Melvin, Emily A.; And Others
Social studies teachers at all levels are confused about the nature and purpose of social studies. Pre-service teachers (260) enrolled in undergraduate methods courses in four universities (University of Maine, Auburn University, Texas Tech University, Eastern Montana College) were surveyed to determine their perceptions of the purpose of social studies and the effect of background variables on those perceptions. Although significant differences occurred sporadically throughout the data, pre-service teachers generally preferred the reflective inquiry approach to social studies over that of social studies as citizenship transmission or as social science; this contradicted expectations and previous findings on perceptions of experienced teachers. Older students supported the reflective inquiry approach more strongly, while rural students were less positive toward non-traditional instructional approaches and may have greater needs for structure. Students majoring in early childhood education, elementary education or secondary education tended to prefer the social science approach. Geographical background had no correlation to perceptions of pre-service teachers, suggesting that confusion regarding social studies is a nationwide phenomenon.

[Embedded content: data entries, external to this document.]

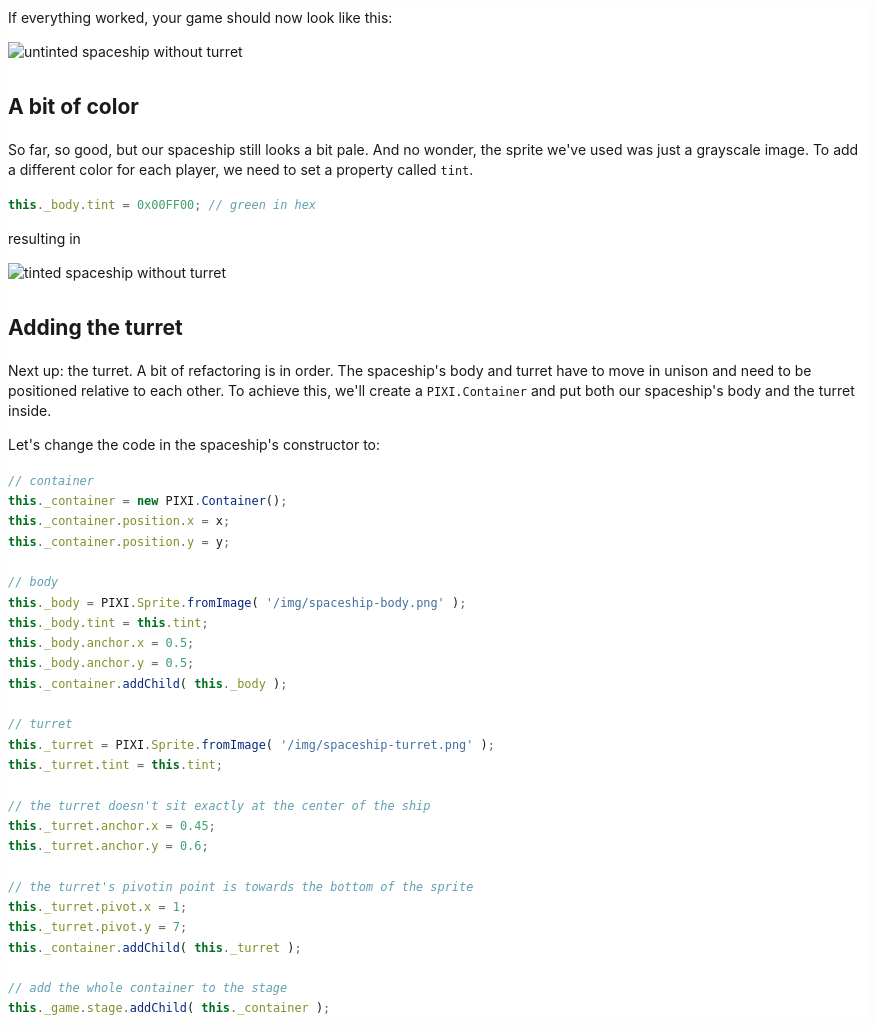 If everything worked, your game should now look like this:

![untinted spaceship without turret](./tutorial-images/1-spaceship-plain.png)

## A bit of color
So far, so good, but our spaceship still looks a bit pale. And no wonder, the sprite we've used was just a grayscale image. To add a different color for each player, we need to set a property called `tint`.

```javascript
this._body.tint = 0x00FF00; // green in hex
```

resulting in

![tinted spaceship without turret](./tutorial-images/2-spaceship-tint.png)

## Adding the turret
Next up: the turret. A bit of refactoring is in order. The spaceship's body and turret have to move in unison and need to be positioned relative to each other. To achieve this, we'll create a `PIXI.Container` and put both our spaceship's body and the turret inside.

Let's change the code in the spaceship's constructor to:

```javascript
// container
this._container = new PIXI.Container();
this._container.position.x = x;
this._container.position.y = y;

// body
this._body = PIXI.Sprite.fromImage( '/img/spaceship-body.png' );
this._body.tint = this.tint;
this._body.anchor.x = 0.5;
this._body.anchor.y = 0.5;
this._container.addChild( this._body );

// turret
this._turret = PIXI.Sprite.fromImage( '/img/spaceship-turret.png' );
this._turret.tint = this.tint;

// the turret doesn't sit exactly at the center of the ship
this._turret.anchor.x = 0.45;
this._turret.anchor.y = 0.6;

// the turret's pivotin point is towards the bottom of the sprite
this._turret.pivot.x = 1;
this._turret.pivot.y = 7;
this._container.addChild( this._turret );

// add the whole container to the stage
this._game.stage.addChild( this._container );
```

Research recommendations included: studying the influences of classroom supervising teachers, curriculum materials, and the predispositions of methods instructors; and tracing the philosophical development of students to the implementation of their philosophy in the classroom. (SB)
Publication Type: Reports - Research; Speeches/Meeting Papers
Education Level: N/A
Authoring Institution: N/A
Identifiers: Alabama; Maine; Montana; Texas
Note: Paper presented at the Annual Meeting of the American Educational Research Association (Los Angeles, CA, April 17, 1981).